TASK PROMPT:
Each line of the data below containing "Debit" needs to be listed.

*** Opening MATERIAL SHOWN ***

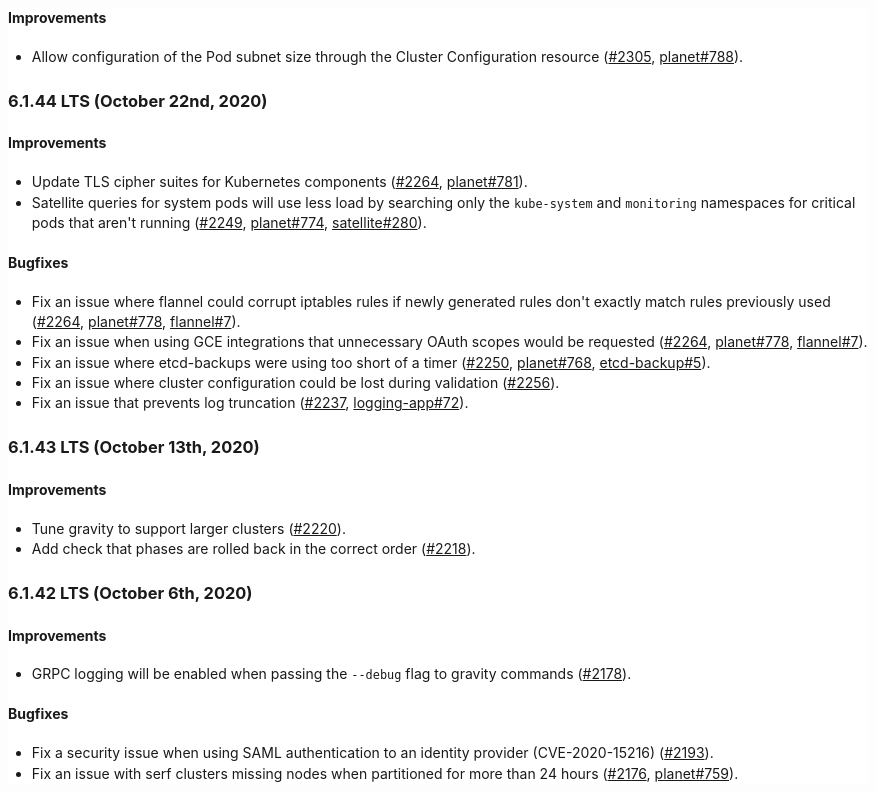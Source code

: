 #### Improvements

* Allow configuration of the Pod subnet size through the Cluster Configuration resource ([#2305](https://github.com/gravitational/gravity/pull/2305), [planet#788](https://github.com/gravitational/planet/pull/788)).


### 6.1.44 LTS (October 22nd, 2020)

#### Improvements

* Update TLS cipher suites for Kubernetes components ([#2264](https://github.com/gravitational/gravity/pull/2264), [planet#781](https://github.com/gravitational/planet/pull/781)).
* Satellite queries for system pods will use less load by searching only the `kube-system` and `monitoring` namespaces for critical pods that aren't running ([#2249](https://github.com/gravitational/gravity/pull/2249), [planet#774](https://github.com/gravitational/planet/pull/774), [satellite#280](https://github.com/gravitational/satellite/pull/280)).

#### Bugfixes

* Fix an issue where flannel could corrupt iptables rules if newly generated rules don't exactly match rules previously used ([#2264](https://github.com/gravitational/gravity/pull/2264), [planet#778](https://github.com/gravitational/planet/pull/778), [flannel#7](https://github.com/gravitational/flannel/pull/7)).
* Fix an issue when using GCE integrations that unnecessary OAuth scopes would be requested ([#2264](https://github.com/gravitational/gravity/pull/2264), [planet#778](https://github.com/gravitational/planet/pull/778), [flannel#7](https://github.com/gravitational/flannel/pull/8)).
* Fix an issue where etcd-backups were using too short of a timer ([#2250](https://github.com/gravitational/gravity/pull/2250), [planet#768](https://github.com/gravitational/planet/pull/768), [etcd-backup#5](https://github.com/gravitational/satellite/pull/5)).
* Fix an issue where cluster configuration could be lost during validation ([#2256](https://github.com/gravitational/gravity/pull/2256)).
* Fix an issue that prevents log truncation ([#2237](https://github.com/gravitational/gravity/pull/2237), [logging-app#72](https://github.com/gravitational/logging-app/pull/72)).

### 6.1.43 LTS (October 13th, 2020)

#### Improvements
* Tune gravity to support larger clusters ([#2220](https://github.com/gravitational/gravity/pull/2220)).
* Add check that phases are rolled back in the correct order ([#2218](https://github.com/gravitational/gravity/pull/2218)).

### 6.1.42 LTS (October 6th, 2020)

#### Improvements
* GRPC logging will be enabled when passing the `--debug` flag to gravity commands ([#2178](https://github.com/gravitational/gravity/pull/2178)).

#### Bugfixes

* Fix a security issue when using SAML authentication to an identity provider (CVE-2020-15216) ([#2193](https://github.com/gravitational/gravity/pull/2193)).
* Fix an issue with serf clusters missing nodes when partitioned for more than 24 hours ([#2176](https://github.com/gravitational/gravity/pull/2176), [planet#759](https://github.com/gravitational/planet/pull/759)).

*** Closing MATERIAL SHOWN ***
*** Opening MATERIAL SHOWN ***

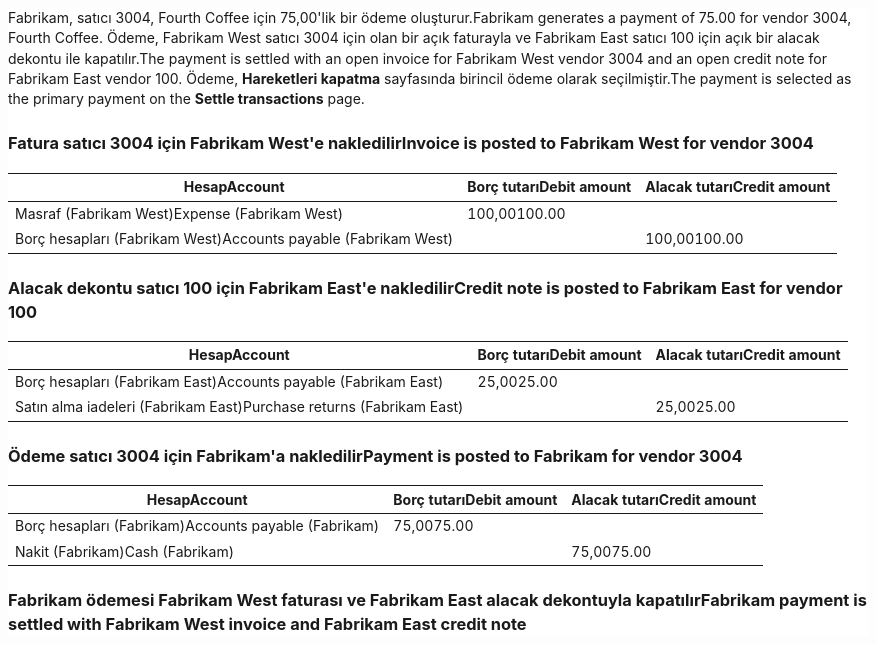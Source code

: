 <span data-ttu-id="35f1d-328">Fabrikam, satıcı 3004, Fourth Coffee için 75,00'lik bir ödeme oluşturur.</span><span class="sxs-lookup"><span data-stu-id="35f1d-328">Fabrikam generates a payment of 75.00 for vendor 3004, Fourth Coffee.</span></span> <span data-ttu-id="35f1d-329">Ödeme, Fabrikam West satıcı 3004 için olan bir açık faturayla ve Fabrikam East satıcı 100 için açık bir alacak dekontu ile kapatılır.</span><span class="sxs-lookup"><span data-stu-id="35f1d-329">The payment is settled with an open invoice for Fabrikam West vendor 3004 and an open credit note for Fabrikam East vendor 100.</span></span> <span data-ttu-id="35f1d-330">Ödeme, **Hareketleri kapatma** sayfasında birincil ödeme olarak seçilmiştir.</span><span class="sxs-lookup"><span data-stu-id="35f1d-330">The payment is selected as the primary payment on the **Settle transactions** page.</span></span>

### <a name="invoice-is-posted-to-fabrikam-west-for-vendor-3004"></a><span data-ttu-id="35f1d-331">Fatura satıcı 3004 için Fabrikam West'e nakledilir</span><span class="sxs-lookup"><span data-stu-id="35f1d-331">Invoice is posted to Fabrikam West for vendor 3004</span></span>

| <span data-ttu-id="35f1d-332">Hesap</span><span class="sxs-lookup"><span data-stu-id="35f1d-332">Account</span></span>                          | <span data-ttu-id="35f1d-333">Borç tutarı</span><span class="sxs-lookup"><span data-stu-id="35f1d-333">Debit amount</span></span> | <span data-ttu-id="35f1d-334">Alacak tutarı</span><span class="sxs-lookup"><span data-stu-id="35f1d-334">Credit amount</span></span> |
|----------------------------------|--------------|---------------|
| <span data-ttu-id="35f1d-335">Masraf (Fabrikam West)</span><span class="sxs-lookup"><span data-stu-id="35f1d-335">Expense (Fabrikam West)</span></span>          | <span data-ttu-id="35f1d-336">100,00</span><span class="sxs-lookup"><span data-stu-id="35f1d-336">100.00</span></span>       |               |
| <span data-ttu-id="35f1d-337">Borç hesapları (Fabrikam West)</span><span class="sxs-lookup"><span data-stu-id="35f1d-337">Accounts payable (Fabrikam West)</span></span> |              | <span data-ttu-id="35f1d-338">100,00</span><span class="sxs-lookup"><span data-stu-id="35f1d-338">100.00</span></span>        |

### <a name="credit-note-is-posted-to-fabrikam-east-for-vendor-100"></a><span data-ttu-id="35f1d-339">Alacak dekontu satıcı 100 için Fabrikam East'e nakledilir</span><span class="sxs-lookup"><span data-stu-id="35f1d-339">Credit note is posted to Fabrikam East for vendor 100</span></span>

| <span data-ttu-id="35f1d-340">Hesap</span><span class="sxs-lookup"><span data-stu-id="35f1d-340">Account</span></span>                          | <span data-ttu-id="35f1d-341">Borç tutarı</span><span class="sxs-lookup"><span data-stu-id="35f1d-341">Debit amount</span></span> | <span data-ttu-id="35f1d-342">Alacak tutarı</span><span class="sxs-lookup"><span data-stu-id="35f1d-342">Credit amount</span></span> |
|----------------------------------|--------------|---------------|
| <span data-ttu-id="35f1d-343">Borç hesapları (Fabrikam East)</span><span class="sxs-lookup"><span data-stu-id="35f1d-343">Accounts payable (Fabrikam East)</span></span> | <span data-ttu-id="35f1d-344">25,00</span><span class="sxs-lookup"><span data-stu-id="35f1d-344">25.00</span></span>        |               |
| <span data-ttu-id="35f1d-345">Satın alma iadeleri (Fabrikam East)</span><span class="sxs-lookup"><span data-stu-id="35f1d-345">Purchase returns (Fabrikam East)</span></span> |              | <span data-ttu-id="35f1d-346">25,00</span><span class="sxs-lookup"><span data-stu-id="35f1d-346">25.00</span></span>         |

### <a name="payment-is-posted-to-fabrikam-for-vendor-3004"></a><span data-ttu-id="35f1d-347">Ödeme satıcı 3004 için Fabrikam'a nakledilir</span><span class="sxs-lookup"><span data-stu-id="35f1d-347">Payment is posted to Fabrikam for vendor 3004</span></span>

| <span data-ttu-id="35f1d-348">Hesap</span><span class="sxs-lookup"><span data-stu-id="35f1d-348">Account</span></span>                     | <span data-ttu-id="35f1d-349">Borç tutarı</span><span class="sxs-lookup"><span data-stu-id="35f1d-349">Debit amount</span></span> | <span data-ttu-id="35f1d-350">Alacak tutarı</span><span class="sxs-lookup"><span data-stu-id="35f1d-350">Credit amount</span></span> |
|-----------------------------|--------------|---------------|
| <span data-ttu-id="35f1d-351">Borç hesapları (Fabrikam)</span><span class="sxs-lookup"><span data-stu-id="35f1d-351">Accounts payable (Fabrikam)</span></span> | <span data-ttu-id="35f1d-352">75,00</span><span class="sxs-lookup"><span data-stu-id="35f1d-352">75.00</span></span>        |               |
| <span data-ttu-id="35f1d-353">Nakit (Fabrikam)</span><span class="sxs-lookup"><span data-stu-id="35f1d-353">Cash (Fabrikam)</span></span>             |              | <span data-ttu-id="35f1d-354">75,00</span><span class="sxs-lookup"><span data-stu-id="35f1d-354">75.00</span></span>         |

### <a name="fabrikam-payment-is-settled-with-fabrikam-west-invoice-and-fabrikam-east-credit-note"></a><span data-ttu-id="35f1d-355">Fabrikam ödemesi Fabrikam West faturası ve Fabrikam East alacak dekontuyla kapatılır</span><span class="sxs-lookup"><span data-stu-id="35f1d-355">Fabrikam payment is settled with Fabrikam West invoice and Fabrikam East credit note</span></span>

*** Closing MATERIAL SHOWN ***

ANSWER BELOW:
| <span data-ttu-id="35f1d-332">Hesap</span><span class="sxs-lookup"><span data-stu-id="35f1d-332">Account</span></span>                          | <span data-ttu-id="35f1d-333">Borç tutarı</span><span class="sxs-lookup"><span data-stu-id="35f1d-333">Debit amount</span></span> | <span data-ttu-id="35f1d-334">Alacak tutarı</span><span class="sxs-lookup"><span data-stu-id="35f1d-334">Credit amount</span></span> |
| <span data-ttu-id="35f1d-340">Hesap</span><span class="sxs-lookup"><span data-stu-id="35f1d-340">Account</span></span>                          | <span data-ttu-id="35f1d-341">Borç tutarı</span><span class="sxs-lookup"><span data-stu-id="35f1d-341">Debit amount</span></span> | <span data-ttu-id="35f1d-342">Alacak tutarı</span><span class="sxs-lookup"><span data-stu-id="35f1d-342">Credit amount</span></span> |
| <span data-ttu-id="35f1d-348">Hesap</span><span class="sxs-lookup"><span data-stu-id="35f1d-348">Account</span></span>                     | <span data-ttu-id="35f1d-349">Borç tutarı</span><span class="sxs-lookup"><span data-stu-id="35f1d-349">Debit amount</span></span> | <span data-ttu-id="35f1d-350">Alacak tutarı</span><span class="sxs-lookup"><span data-stu-id="35f1d-350">Credit amount</span></span> |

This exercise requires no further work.